(Collected data)
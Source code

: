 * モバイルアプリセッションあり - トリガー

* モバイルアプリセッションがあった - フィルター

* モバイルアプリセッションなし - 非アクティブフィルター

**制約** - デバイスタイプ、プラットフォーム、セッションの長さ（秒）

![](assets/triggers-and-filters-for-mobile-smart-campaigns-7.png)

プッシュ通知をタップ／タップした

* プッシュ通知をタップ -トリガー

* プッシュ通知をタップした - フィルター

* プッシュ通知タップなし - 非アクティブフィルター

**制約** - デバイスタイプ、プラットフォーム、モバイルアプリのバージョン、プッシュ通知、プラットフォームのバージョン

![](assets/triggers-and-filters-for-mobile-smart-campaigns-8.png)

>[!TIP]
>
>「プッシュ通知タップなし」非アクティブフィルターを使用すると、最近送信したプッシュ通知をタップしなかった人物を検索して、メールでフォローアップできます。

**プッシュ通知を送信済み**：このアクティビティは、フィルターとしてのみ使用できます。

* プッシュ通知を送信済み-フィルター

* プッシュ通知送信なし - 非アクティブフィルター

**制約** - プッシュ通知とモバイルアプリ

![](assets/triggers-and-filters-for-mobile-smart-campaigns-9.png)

==

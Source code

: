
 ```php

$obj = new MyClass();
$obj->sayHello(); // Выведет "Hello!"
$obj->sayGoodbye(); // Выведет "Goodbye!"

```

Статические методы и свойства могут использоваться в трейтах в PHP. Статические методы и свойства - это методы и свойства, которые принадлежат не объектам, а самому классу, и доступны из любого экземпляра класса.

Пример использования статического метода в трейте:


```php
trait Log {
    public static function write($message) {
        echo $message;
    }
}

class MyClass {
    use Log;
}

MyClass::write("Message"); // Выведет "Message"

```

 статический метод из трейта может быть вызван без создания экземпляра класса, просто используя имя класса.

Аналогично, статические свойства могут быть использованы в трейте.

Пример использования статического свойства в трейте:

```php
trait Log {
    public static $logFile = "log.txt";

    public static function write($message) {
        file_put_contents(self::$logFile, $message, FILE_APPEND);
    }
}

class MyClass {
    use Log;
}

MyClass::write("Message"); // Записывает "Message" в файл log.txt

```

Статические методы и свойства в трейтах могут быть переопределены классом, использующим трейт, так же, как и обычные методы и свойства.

▶ **What you will do**: Lines with "write" in the records above: copy every one of them.

▶ **Response**:
    public static function write($message) {
MyClass::write("Message"); // Выведет "Message"
    public static function write($message) {
MyClass::write("Message"); // Записывает "Message" в файл log.txt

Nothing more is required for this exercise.